Work to be completed:
Every single record below is to be reproduced exactly.

————

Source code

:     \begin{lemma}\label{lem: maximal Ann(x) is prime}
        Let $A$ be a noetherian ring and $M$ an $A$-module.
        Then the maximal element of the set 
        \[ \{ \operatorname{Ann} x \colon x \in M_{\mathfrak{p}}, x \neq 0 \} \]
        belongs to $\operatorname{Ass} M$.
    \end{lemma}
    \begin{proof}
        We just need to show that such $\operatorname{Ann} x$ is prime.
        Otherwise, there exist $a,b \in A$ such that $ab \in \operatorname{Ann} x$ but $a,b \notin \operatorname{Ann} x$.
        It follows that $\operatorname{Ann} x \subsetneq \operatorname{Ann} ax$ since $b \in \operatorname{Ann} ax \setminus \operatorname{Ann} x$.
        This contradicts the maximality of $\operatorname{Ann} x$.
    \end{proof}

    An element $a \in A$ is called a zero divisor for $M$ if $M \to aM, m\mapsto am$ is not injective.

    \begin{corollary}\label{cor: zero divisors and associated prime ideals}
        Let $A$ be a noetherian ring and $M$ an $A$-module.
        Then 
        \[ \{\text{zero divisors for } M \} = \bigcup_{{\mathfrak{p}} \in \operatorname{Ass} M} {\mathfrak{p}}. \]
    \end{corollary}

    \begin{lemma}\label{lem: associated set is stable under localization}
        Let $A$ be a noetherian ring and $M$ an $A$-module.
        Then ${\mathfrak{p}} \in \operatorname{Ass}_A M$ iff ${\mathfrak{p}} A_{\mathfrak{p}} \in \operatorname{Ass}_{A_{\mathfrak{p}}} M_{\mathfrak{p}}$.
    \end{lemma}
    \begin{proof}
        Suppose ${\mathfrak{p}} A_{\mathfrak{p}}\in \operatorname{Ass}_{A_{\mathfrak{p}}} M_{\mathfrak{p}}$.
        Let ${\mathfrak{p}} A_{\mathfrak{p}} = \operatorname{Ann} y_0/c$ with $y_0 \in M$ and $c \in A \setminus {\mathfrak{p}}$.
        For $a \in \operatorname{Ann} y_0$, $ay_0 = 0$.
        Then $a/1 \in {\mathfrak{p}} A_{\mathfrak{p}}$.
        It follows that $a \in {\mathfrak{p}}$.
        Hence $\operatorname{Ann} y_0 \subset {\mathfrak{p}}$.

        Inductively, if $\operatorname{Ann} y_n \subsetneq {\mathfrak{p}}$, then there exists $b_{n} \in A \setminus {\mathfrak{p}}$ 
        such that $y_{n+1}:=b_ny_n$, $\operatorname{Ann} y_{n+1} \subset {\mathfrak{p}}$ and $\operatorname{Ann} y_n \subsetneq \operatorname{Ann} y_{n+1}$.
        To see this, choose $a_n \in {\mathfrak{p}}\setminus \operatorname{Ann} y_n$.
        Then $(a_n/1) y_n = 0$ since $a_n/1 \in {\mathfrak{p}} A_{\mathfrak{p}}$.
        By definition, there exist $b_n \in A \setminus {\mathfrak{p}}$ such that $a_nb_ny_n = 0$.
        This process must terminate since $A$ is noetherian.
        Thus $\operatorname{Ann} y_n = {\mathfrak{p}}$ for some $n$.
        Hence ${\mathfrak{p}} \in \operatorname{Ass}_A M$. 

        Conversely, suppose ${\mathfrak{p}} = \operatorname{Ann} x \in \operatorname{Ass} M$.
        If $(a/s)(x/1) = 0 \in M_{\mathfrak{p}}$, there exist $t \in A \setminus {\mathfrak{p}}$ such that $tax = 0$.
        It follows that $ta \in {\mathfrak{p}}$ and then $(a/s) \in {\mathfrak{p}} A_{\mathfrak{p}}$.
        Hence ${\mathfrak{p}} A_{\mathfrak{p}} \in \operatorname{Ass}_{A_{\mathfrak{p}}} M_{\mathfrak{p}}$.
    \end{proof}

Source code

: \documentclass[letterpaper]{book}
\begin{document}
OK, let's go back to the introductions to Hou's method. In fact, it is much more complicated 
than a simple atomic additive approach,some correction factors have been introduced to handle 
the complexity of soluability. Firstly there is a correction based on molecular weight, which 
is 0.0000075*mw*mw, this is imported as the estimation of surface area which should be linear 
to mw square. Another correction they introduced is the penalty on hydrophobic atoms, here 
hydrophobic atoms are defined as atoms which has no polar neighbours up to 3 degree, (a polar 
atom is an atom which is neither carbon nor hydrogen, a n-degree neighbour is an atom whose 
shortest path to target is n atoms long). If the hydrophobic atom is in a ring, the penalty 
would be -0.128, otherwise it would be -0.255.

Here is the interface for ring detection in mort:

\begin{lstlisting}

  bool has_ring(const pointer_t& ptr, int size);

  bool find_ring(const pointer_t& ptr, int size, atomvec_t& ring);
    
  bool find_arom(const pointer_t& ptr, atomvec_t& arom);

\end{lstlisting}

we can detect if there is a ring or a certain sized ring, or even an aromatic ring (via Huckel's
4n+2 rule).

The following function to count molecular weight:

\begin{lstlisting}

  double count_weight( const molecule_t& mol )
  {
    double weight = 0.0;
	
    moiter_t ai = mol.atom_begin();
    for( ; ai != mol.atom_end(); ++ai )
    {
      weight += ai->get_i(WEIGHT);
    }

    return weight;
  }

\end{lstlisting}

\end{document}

————

Task response:
Source code

:     \begin{lemma}\label{lem: maximal Ann(x) is prime}
        Let $A$ be a noetherian ring and $M$ an $A$-module.
        Then the maximal element of the set 
        \[ \{ \operatorname{Ann} x \colon x \in M_{\mathfrak{p}}, x \neq 0 \} \]
        belongs to $\operatorname{Ass} M$.
    \end{lemma}
    \begin{proof}
        We just need to show that such $\operatorname{Ann} x$ is prime.
        Otherwise, there exist $a,b \in A$ such that $ab \in \operatorname{Ann} x$ but $a,b \notin \operatorname{Ann} x$.
        It follows that $\operatorname{Ann} x \subsetneq \operatorname{Ann} ax$ since $b \in \operatorname{Ann} ax \setminus \operatorname{Ann} x$.
        This contradicts the maximality of $\operatorname{Ann} x$.
    \end{proof}

    An element $a \in A$ is called a zero divisor for $M$ if $M \to aM, m\mapsto am$ is not injective.

    \begin{corollary}\label{cor: zero divisors and associated prime ideals}
        Let $A$ be a noetherian ring and $M$ an $A$-module.
        Then 
        \[ \{\text{zero divisors for } M \} = \bigcup_{{\mathfrak{p}} \in \operatorname{Ass} M} {\mathfrak{p}}. \]
    \end{corollary}

    \begin{lemma}\label{lem: associated set is stable under localization}
        Let $A$ be a noetherian ring and $M$ an $A$-module.
        Then ${\mathfrak{p}} \in \operatorname{Ass}_A M$ iff ${\mathfrak{p}} A_{\mathfrak{p}} \in \operatorname{Ass}_{A_{\mathfrak{p}}} M_{\mathfrak{p}}$.
    \end{lemma}
    \begin{proof}
        Suppose ${\mathfrak{p}} A_{\mathfrak{p}}\in \operatorname{Ass}_{A_{\mathfrak{p}}} M_{\mathfrak{p}}$.
        Let ${\mathfrak{p}} A_{\mathfrak{p}} = \operatorname{Ann} y_0/c$ with $y_0 \in M$ and $c \in A \setminus {\mathfrak{p}}$.
        For $a \in \operatorname{Ann} y_0$, $ay_0 = 0$.
        Then $a/1 \in {\mathfrak{p}} A_{\mathfrak{p}}$.
        It follows that $a \in {\mathfrak{p}}$.
        Hence $\operatorname{Ann} y_0 \subset {\mathfrak{p}}$.

        Inductively, if $\operatorname{Ann} y_n \subsetneq {\mathfrak{p}}$, then there exists $b_{n} \in A \setminus {\mathfrak{p}}$ 
        such that $y_{n+1}:=b_ny_n$, $\operatorname{Ann} y_{n+1} \subset {\mathfrak{p}}$ and $\operatorname{Ann} y_n \subsetneq \operatorname{Ann} y_{n+1}$.
        To see this, choose $a_n \in {\mathfrak{p}}\setminus \operatorname{Ann} y_n$.
        Then $(a_n/1) y_n = 0$ since $a_n/1 \in {\mathfrak{p}} A_{\mathfrak{p}}$.
        By definition, there exist $b_n \in A \setminus {\mathfrak{p}}$ such that $a_nb_ny_n = 0$.
        This process must terminate since $A$ is noetherian.
        Thus $\operatorname{Ann} y_n = {\mathfrak{p}}$ for some $n$.
        Hence ${\mathfrak{p}} \in \operatorname{Ass}_A M$. 

        Conversely, suppose ${\mathfrak{p}} = \operatorname{Ann} x \in \operatorname{Ass} M$.
        If $(a/s)(x/1) = 0 \in M_{\mathfrak{p}}$, there exist $t \in A \setminus {\mathfrak{p}}$ such that $tax = 0$.
        It follows that $ta \in {\mathfrak{p}}$ and then $(a/s) \in {\mathfrak{p}} A_{\mathfrak{p}}$.
        Hence ${\mathfrak{p}} A_{\mathfrak{p}} \in \operatorname{Ass}_{A_{\mathfrak{p}}} M_{\mathfrak{p}}$.
    \end{proof}

Source code

: \documentclass[letterpaper]{book}
\begin{document}
OK, let's go back to the introductions to Hou's method. In fact, it is much more complicated 
than a simple atomic additive approach,some correction factors have been introduced to handle 
the complexity of soluability. Firstly there is a correction based on molecular weight, which 
is 0.0000075*mw*mw, this is imported as the estimation of surface area which should be linear 
to mw square. Another correction they introduced is the penalty on hydrophobic atoms, here 
hydrophobic atoms are defined as atoms which has no polar neighbours up to 3 degree, (a polar 
atom is an atom which is neither carbon nor hydrogen, a n-degree neighbour is an atom whose 
shortest path to target is n atoms long). If the hydrophobic atom is in a ring, the penalty 
would be -0.128, otherwise it would be -0.255.

Here is the interface for ring detection in mort:

\begin{lstlisting}

  bool has_ring(const pointer_t& ptr, int size);

  bool find_ring(const pointer_t& ptr, int size, atomvec_t& ring);
    
  bool find_arom(const pointer_t& ptr, atomvec_t& arom);

\end{lstlisting}

we can detect if there is a ring or a certain sized ring, or even an aromatic ring (via Huckel's
4n+2 rule).

The following function to count molecular weight:

\begin{lstlisting}

  double count_weight( const molecule_t& mol )
  {
    double weight = 0.0;
	
    moiter_t ai = mol.atom_begin();
    for( ; ai != mol.atom_end(); ++ai )
    {
      weight += ai->get_i(WEIGHT);
    }

    return weight;
  }

\end{lstlisting}

\end{document}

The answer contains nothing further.